(Extracted records)
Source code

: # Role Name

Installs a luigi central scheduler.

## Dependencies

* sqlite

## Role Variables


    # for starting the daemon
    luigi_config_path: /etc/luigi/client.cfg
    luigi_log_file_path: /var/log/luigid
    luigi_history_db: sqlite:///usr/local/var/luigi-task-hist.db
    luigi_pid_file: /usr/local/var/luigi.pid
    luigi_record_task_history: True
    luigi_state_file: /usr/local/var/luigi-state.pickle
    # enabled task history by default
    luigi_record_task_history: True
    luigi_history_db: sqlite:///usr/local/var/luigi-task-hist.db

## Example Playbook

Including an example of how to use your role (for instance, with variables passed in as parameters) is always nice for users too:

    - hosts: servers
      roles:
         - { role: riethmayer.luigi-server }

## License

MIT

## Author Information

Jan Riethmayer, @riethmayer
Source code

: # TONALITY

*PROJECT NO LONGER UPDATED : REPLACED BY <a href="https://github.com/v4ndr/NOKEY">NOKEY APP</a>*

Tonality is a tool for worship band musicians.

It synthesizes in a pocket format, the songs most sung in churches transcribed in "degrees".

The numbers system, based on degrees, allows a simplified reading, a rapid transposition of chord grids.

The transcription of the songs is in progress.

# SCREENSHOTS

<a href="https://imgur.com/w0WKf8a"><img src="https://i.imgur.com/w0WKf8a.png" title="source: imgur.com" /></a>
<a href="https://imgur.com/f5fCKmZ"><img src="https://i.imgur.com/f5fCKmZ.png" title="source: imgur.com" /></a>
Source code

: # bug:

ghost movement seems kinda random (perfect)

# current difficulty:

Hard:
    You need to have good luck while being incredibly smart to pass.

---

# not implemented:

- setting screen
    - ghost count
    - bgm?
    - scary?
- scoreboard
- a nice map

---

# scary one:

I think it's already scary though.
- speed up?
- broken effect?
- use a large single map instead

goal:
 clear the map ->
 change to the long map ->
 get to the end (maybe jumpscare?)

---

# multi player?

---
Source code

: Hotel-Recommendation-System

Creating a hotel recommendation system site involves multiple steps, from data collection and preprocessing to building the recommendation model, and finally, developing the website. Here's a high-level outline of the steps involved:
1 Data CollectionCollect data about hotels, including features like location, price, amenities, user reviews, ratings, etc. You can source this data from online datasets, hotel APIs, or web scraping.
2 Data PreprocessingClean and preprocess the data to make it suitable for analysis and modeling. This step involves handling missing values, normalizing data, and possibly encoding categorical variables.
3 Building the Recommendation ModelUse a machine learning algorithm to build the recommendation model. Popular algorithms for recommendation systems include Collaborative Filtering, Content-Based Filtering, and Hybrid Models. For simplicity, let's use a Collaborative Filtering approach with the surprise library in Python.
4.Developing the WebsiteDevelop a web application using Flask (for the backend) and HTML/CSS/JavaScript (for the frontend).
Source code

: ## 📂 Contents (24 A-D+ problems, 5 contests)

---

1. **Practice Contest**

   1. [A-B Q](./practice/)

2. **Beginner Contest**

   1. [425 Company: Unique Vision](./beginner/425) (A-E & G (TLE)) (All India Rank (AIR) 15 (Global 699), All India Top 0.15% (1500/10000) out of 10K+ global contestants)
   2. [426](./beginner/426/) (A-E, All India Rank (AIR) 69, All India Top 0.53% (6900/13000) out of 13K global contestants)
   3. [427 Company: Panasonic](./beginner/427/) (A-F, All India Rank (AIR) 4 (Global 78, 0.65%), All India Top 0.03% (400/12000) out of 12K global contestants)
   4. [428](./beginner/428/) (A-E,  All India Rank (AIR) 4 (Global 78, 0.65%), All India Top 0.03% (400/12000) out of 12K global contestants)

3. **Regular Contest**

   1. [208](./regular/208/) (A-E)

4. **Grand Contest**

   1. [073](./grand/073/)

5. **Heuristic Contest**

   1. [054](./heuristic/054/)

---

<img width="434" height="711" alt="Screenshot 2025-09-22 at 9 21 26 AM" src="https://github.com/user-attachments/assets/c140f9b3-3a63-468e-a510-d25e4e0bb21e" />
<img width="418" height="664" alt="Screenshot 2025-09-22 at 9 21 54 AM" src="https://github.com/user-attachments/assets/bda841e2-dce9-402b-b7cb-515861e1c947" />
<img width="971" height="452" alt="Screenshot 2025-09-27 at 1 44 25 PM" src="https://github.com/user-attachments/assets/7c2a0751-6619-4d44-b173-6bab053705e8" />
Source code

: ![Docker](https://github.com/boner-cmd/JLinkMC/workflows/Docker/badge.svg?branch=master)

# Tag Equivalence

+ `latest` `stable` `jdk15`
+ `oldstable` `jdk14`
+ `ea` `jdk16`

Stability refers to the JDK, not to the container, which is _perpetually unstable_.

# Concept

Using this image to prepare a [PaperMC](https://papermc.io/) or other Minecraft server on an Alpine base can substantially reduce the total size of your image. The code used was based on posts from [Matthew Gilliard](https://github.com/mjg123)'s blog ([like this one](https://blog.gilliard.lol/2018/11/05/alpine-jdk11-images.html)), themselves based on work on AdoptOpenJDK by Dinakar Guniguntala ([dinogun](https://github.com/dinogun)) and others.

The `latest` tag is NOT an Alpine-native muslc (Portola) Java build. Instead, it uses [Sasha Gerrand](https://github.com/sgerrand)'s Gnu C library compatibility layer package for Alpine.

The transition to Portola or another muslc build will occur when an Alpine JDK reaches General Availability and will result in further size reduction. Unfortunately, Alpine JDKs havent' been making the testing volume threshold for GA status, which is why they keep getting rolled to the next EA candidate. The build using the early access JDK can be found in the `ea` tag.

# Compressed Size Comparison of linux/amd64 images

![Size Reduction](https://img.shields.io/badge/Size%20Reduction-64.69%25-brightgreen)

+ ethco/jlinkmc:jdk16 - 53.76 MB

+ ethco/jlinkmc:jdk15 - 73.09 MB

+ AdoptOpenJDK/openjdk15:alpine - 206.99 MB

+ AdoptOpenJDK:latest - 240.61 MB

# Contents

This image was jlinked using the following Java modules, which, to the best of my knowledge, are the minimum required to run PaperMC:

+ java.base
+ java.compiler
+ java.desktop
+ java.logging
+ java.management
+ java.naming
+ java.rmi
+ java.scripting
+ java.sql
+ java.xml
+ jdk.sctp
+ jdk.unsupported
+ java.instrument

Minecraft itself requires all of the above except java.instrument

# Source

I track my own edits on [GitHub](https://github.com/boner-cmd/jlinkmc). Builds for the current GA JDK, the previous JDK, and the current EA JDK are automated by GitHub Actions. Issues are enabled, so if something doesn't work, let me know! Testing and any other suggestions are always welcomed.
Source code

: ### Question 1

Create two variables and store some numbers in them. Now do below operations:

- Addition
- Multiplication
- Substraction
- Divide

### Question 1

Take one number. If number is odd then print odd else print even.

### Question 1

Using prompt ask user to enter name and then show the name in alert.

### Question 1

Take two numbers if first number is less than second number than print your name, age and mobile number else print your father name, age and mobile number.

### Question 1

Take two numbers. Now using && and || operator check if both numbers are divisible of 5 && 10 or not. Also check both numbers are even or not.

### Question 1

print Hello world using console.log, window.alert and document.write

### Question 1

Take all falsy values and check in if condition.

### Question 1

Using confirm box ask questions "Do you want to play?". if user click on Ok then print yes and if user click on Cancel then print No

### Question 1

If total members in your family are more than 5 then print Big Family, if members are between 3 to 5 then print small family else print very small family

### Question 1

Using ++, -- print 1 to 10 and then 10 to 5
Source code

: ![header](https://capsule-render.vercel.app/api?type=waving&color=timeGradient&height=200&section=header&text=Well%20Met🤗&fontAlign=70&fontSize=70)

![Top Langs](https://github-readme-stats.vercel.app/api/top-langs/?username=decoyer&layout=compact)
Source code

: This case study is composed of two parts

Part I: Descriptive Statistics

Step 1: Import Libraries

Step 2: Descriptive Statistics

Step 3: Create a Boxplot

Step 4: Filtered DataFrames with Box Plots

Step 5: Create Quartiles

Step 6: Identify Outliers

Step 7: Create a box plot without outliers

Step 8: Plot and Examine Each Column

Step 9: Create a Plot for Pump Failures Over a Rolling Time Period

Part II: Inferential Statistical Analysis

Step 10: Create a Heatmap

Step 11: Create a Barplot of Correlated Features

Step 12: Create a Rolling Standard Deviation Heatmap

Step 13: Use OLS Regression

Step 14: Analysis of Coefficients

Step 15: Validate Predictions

_Problem description_.
Report each line of the records that holds the word "local".

_Exercise output_.
    luigi_history_db: sqlite:///usr/local/var/luigi-task-hist.db
    luigi_pid_file: /usr/local/var/luigi.pid
    luigi_state_file: /usr/local/var/luigi-state.pickle
    luigi_history_db: sqlite:///usr/local/var/luigi-task-hist.db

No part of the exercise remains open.